[Start of section]
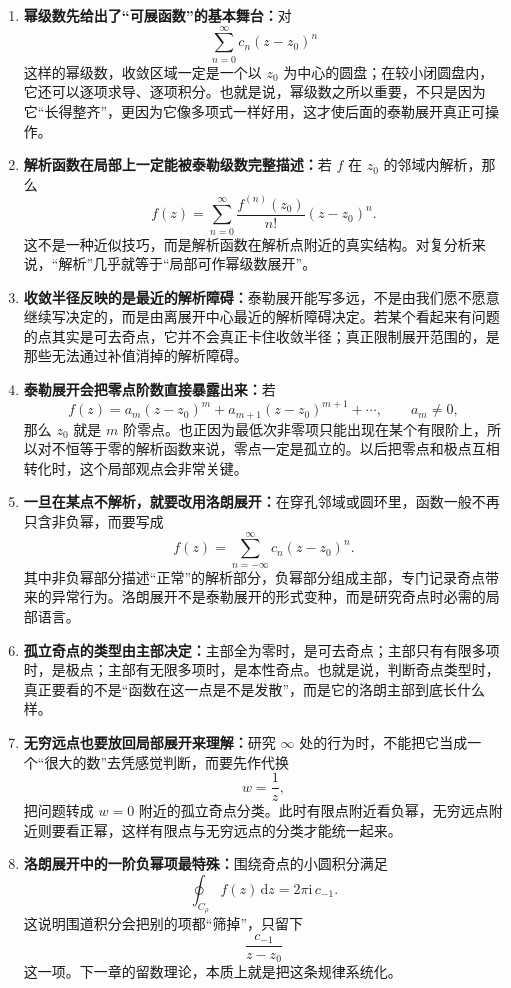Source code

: \begin{zhongyao}[本章主要结论]
\raggedright
\begin{enumerate}
    \item \textbf{幂级数先给出了``可展函数''的基本舞台：}对
    \[
        \sum_{n=0}^{\infty} c_n (z-z_0)^n
    \]
    这样的幂级数，收敛区域一定是一个以 $z_0$ 为中心的圆盘；在较小闭圆盘内，它还可以逐项求导、逐项积分。也就是说，幂级数之所以重要，不只是因为它``长得整齐''，更因为它像多项式一样好用，这才使后面的泰勒展开真正可操作。

    \item \textbf{解析函数在局部上一定能被泰勒级数完整描述：}若 $f$ 在 $z_0$ 的邻域内解析，那么
    \[
        f(z)=\sum_{n=0}^{\infty}\frac{f^{(n)}(z_0)}{n!}(z-z_0)^n.
    \]
    这不是一种近似技巧，而是解析函数在解析点附近的真实结构。对复分析来说，``解析''几乎就等于``局部可作幂级数展开''。

    \item \textbf{收敛半径反映的是最近的解析障碍：}泰勒展开能写多远，不是由我们愿不愿意继续写决定的，而是由离展开中心最近的解析障碍决定。若某个看起来有问题的点其实是可去奇点，它并不会真正卡住收敛半径；真正限制展开范围的，是那些无法通过补值消掉的解析障碍。

    \item \textbf{泰勒展开会把零点阶数直接暴露出来：}若
    \[
        f(z)=a_m(z-z_0)^m+a_{m+1}(z-z_0)^{m+1}+\cdots,\qquad a_m\ne 0,
    \]
    那么 $z_0$ 就是 $m$ 阶零点。也正因为最低次非零项只能出现在某个有限阶上，所以对不恒等于零的解析函数来说，零点一定是孤立的。以后把零点和极点互相转化时，这个局部观点会非常关键。

    \item \textbf{一旦在某点不解析，就要改用洛朗展开：}在穿孔邻域或圆环里，函数一般不再只含非负幂，而要写成
    \[
        f(z)=\sum_{n=-\infty}^{\infty} c_n (z-z_0)^n.
    \]
    其中非负幂部分描述``正常''的解析部分，负幂部分组成主部，专门记录奇点带来的异常行为。洛朗展开不是泰勒展开的形式变种，而是研究奇点时必需的局部语言。

    \item \textbf{孤立奇点的类型由主部决定：}主部全为零时，是可去奇点；主部只有有限多项时，是极点；主部有无限多项时，是本性奇点。也就是说，判断奇点类型时，真正要看的不是``函数在这一点是不是发散''，而是它的洛朗主部到底长什么样。

    \item \textbf{无穷远点也要放回局部展开来理解：}研究 $\infty$ 处的行为时，不能把它当成一个``很大的数''去凭感觉判断，而要先作代换
    \[
        w=\frac{1}{z},
    \]
    把问题转成 $w=0$ 附近的孤立奇点分类。此时有限点附近看负幂，无穷远点附近则要看正幂，这样有限点与无穷远点的分类才能统一起来。

    \item \textbf{洛朗展开中的一阶负幂项最特殊：}围绕奇点的小圆积分满足
    \[
        \oint_{C_\rho} f(z)\,\mathrm{d}z = 2\pi \mathrm{i}\,c_{-1}.
    \]
    这说明围道积分会把别的项都``筛掉''，只留下
    \[
        \frac{c_{-1}}{z-z_0}
    \]
    这一项。下一章的留数理论，本质上就是把这条规律系统化。
\end{enumerate}
\end{zhongyao}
[End of section]
Without including any pictures, print each record exactly.

Source code

: \begin{zhongyao}[本章主要结论]
\raggedright
\begin{enumerate}
    \item \textbf{幂级数先给出了``可展函数''的基本舞台：}对
    \[
        \sum_{n=0}^{\infty} c_n (z-z_0)^n
    \]
    这样的幂级数，收敛区域一定是一个以 $z_0$ 为中心的圆盘；在较小闭圆盘内，它还可以逐项求导、逐项积分。也就是说，幂级数之所以重要，不只是因为它``长得整齐''，更因为它像多项式一样好用，这才使后面的泰勒展开真正可操作。

    \item \textbf{解析函数在局部上一定能被泰勒级数完整描述：}若 $f$ 在 $z_0$ 的邻域内解析，那么
    \[
        f(z)=\sum_{n=0}^{\infty}\frac{f^{(n)}(z_0)}{n!}(z-z_0)^n.
    \]
    这不是一种近似技巧，而是解析函数在解析点附近的真实结构。对复分析来说，``解析''几乎就等于``局部可作幂级数展开''。

    \item \textbf{收敛半径反映的是最近的解析障碍：}泰勒展开能写多远，不是由我们愿不愿意继续写决定的，而是由离展开中心最近的解析障碍决定。若某个看起来有问题的点其实是可去奇点，它并不会真正卡住收敛半径；真正限制展开范围的，是那些无法通过补值消掉的解析障碍。

    \item \textbf{泰勒展开会把零点阶数直接暴露出来：}若
    \[
        f(z)=a_m(z-z_0)^m+a_{m+1}(z-z_0)^{m+1}+\cdots,\qquad a_m\ne 0,
    \]
    那么 $z_0$ 就是 $m$ 阶零点。也正因为最低次非零项只能出现在某个有限阶上，所以对不恒等于零的解析函数来说，零点一定是孤立的。以后把零点和极点互相转化时，这个局部观点会非常关键。

    \item \textbf{一旦在某点不解析，就要改用洛朗展开：}在穿孔邻域或圆环里，函数一般不再只含非负幂，而要写成
    \[
        f(z)=\sum_{n=-\infty}^{\infty} c_n (z-z_0)^n.
    \]
    其中非负幂部分描述``正常''的解析部分，负幂部分组成主部，专门记录奇点带来的异常行为。洛朗展开不是泰勒展开的形式变种，而是研究奇点时必需的局部语言。

    \item \textbf{孤立奇点的类型由主部决定：}主部全为零时，是可去奇点；主部只有有限多项时，是极点；主部有无限多项时，是本性奇点。也就是说，判断奇点类型时，真正要看的不是``函数在这一点是不是发散''，而是它的洛朗主部到底长什么样。

    \item \textbf{无穷远点也要放回局部展开来理解：}研究 $\infty$ 处的行为时，不能把它当成一个``很大的数''去凭感觉判断，而要先作代换
    \[
        w=\frac{1}{z},
    \]
    把问题转成 $w=0$ 附近的孤立奇点分类。此时有限点附近看负幂，无穷远点附近则要看正幂，这样有限点与无穷远点的分类才能统一起来。

    \item \textbf{洛朗展开中的一阶负幂项最特殊：}围绕奇点的小圆积分满足
    \[
        \oint_{C_\rho} f(z)\,\mathrm{d}z = 2\pi \mathrm{i}\,c_{-1}.
    \]
    这说明围道积分会把别的项都``筛掉''，只留下
    \[
        \frac{c_{-1}}{z-z_0}
    \]
    这一项。下一章的留数理论，本质上就是把这条规律系统化。
\end{enumerate}
\end{zhongyao}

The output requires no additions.